The Digital Noah’s Ark

The net is taking root as the dominant paradigm for the digital repository, but can the Internet really replace archives?

Mundaneum's Universal Bibliographical System, Mons (Wallonia).

Mundaneum’s Universal Bibliographical System, Mons (Wallonia).

While archives and libraries took care of housing and conserving society’s knowledge in the twentieth century, the Internet now looks set to step in as the natural successor for this role. Digital content of all types has several advantages over its analogue equivalents: more information can be stored in less space, it is easer to copy, indexing and querying are more efficient, etc. As part of this trend, the net is taking root as the dominant paradigm for the digital repository, the place where we can find whatever we seek. But can the Internet really replace archives?

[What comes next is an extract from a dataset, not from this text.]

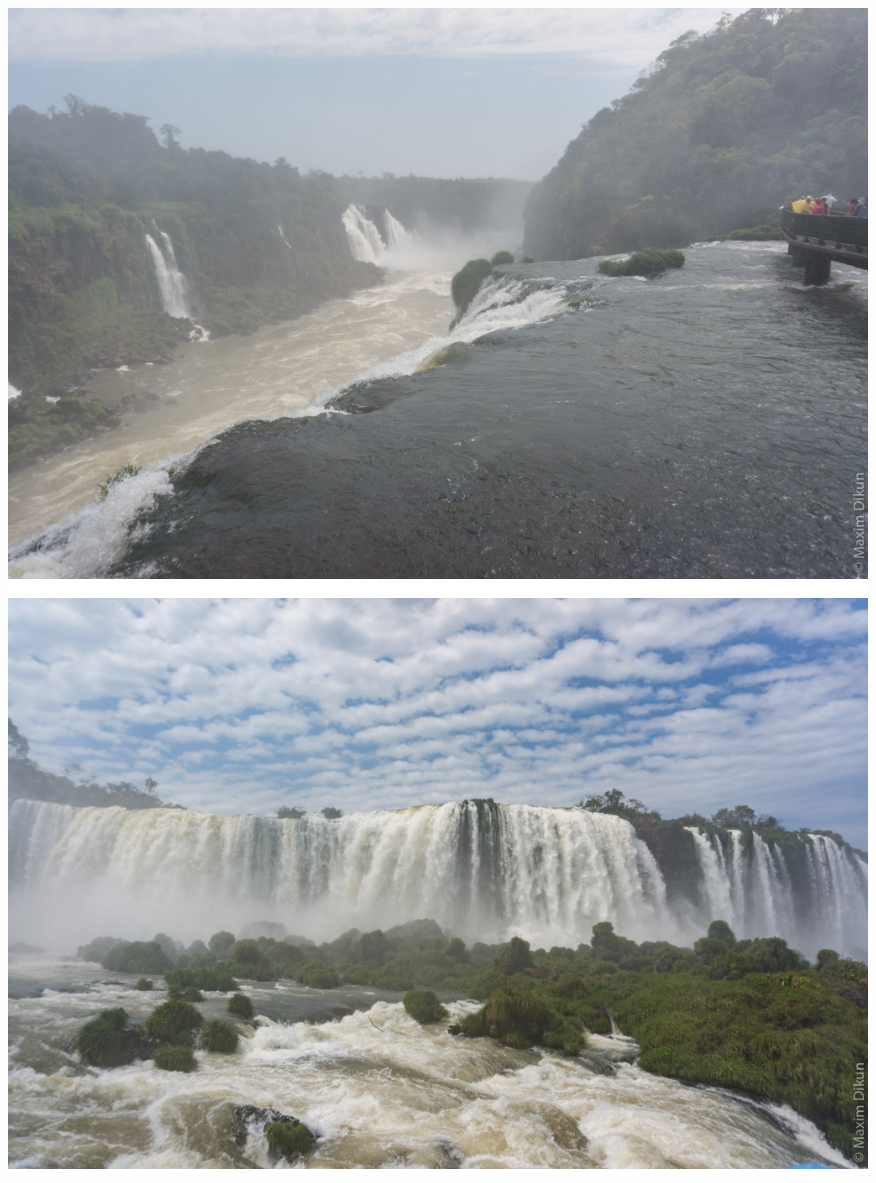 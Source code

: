 ![](/images/travel/2015-09-satrip/iguazu-devils-throat-3.jpg)

![](/images/travel/2015-09-satrip/iguazu-devils-throat-4.jpg)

Digital technologies have boosted content creation, and its production and dissemination have expanded exponentially as a result of the Internet. The net breaks down geographical barriers and allows us to access any document from any place. As such, copies lose relevance in favour of hypertext: there is no longer any need to copy information when we can link directly to the original. Everything is in “the Cloud”, a perfect metaphor for the massive digital depository that seems to have no specific form or location. And like real-life clouds, it is also changeable and ephemeral.

The Internet is a work in progress, in perpetual beta. It evolves rapidly, and in spite of its youth, its memory is poor. As users, we have adapted perfectly to this whirlwind of change. We easily discover and adapt to new services and just as easily forget the former applications, which almost immediately become memories of what seems to us like a distant past. With neither trauma nor regret, the new buries the old on a daily basis. Not many initiatives survive, and the few that do constantly evolve and are reinvented. This dynamic affects our models of information production, and we have grown accustomed to constantly using and discarding it. But what trace will we leave behind for the future? How can we escape the data deluge?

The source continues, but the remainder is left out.